Prime Energy Quickstart SpA
Prime Energy Quickstart SpA correspond, dans les bases sectorielles et la presse chilienne, à Prime Energía Quickstart SpA : société chilienne du secteur production électrique, rattachée au périmètre Prime Energía / EnfraGen de Glenfarne.
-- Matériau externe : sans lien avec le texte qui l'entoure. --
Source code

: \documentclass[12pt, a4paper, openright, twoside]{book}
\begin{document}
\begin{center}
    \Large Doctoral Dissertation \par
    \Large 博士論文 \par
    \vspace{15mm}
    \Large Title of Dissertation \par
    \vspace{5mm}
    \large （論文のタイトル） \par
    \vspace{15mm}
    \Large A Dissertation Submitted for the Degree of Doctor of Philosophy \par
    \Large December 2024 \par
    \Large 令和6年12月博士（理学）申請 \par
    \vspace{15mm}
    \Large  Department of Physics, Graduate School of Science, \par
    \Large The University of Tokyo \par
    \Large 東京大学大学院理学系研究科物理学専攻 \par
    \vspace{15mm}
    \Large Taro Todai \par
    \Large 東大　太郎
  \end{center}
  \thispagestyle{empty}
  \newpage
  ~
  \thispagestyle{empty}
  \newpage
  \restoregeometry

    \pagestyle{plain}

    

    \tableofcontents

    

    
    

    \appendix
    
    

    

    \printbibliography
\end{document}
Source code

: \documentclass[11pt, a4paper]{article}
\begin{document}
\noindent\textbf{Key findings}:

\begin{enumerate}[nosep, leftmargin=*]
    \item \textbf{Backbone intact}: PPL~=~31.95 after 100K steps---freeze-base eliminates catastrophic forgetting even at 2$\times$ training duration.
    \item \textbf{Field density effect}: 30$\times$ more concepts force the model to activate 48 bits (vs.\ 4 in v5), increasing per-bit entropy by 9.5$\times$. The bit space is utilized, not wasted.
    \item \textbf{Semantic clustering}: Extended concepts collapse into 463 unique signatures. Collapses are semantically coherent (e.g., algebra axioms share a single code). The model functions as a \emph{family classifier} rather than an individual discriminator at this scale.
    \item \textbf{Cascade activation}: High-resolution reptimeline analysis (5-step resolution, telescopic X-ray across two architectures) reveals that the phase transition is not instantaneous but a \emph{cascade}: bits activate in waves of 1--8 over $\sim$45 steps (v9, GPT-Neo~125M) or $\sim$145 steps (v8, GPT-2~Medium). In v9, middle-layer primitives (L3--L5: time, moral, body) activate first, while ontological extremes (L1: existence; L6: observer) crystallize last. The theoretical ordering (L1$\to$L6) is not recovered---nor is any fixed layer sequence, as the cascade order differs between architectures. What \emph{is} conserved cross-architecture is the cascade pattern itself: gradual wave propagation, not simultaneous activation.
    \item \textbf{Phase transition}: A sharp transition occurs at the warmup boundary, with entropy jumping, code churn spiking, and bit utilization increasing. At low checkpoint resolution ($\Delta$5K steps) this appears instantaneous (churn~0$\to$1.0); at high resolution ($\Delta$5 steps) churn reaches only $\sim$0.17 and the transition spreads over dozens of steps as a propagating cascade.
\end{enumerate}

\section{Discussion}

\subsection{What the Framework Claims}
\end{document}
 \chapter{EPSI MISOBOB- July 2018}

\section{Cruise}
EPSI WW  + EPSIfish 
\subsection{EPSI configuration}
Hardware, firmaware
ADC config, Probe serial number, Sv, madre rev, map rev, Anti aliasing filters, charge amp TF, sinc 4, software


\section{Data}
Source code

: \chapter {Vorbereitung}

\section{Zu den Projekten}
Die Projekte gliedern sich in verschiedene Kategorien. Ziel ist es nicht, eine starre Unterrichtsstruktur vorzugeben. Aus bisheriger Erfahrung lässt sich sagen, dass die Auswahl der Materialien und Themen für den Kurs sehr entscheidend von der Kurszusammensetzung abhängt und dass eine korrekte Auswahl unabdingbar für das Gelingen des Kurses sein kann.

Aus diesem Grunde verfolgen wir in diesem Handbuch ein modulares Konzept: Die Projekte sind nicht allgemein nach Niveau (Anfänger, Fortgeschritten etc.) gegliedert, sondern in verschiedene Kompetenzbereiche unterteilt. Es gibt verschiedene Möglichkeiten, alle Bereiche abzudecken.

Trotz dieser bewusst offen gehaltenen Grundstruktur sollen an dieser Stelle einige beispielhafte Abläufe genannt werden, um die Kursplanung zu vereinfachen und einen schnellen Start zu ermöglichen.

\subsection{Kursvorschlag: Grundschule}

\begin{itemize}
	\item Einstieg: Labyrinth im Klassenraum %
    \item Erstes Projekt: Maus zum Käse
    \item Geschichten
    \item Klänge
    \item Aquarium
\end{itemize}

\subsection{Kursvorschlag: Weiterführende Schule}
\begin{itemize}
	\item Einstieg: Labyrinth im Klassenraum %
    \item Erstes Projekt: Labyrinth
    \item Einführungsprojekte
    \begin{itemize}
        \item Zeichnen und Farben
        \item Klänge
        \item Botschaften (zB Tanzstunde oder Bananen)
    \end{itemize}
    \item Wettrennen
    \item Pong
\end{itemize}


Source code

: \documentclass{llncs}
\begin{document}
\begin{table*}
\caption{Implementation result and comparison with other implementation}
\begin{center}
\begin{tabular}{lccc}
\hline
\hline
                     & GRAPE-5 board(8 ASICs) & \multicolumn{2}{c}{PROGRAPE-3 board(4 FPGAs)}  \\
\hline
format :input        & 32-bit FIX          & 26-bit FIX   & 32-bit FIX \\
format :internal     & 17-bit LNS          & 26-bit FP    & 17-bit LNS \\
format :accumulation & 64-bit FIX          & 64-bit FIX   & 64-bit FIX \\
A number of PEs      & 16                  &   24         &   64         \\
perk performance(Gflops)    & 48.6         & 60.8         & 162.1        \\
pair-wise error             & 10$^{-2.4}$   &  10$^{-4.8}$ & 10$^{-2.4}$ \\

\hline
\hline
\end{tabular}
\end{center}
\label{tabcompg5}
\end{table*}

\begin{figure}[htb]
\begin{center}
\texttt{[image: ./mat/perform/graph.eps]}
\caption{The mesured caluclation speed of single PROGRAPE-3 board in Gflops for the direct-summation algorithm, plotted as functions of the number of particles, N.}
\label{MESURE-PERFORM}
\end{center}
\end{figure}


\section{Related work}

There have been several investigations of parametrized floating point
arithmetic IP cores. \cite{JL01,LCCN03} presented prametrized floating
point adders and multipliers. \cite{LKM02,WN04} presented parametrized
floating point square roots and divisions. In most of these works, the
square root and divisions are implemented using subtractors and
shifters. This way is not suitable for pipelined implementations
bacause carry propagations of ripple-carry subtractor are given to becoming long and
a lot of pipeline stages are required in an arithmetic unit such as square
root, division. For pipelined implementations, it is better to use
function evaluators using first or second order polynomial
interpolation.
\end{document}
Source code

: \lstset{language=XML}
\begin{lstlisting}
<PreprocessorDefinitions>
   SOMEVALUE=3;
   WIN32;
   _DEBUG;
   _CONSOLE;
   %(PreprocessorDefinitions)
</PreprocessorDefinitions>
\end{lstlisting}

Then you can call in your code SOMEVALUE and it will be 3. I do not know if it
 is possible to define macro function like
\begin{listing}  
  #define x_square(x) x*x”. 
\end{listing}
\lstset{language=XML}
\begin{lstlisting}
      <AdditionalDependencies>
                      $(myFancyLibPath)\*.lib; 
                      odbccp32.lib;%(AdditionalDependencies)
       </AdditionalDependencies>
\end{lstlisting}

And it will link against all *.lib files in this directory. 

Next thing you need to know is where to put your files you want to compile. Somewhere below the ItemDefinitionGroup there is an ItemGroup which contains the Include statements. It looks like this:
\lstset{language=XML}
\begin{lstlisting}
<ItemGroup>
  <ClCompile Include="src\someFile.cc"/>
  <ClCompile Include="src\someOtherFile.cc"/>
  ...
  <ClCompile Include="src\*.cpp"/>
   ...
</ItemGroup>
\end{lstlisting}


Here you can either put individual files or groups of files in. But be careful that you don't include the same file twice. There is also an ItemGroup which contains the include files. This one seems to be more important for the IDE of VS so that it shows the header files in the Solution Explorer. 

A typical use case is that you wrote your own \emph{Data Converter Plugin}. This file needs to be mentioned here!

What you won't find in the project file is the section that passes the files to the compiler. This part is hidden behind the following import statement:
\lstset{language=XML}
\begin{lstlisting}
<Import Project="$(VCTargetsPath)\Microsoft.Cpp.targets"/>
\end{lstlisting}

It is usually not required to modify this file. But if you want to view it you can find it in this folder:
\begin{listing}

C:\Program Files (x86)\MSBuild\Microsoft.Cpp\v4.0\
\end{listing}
À propos de Prime Energy Quickstart SpA
1. Modèle économique
Prime Energía Quickstart SpA est structurée pour capter la valeur des mécanismes de capacité et de flexibilité du système chilien : centrales thermiques de respaldo (diesel) à forte puissance nominale, auxquelles s’ajoutent, selon les inventaires sectoriels, des branches solaires et stockage. En vitrine, Prime Energía annonce pour le Chili 1 041 MW « en opération et en construction », mélangeant thermique de secours et renouvelables. Le bloc diesel historique est lui-moins « marketing transition » : selon MMYPEM, Quickstart a porté cinq centrales thermiques totalisant 475 MW et 264 groupes électrogènes, avec une géographie nord-centrale du pays (Emelda, Andes Generación, Termopacífico, Pajonales, Llanos Blancos, Combarbalá, etc.). Au niveau groupe, EnfraGen revendique environ 2,1 GW d’actifs en Amérique latine et près de 480 collaborateurs ; Glenfarne a médiatisé un refinancement de l’ordre de 1,06 Md$ (2023) pour soutenir l’expansion régionale — agrégats groupe, pas un compte déposé au nom unique de Quickstart. Aucun chiffre de chiffre d’affaires consolidé pour la seule Quickstart SpA n’a été retrouvé facilement dans l’open data au moment de la rédaction.
2. Impact réel
L’impact climatique direct des 475 MW diesel dépend du facteur de charge réel : en secours pur, l’empreinte annuelle peut rester « diluée », mais chaque heure de fonctionnement massif sur fioul fixe un pic carbone élevé et des externalités locales (bruit, qualité de l’air, risques logistiques carburant). À l’inverse, le déploiement de parc photovoltaïque et BESS vise à lisser le réseau et à réduire les appels au thermique — sans pour autant effacer l’actif diesel déjà capitalisé. Sur le plan macro, le Trésor français décrit un marché chilien en mutation (renouvelables, sécurité d’approvisionnement) où les centrales fossiles de secours restent un filet politiquement assumé ; BNamericas a documenté des règles ministérielles récentes encadrant la logistique du diesel de sécurité — le cadre dans lequel ces actifs vivent. Aucun bilan carbone publié au périmètre Quickstart n’a été identifié ; comparer mécaniquement ces installations aux trajectoires PPE françaises serait hors-sujet géographique : on reste sur une lecture chilienne.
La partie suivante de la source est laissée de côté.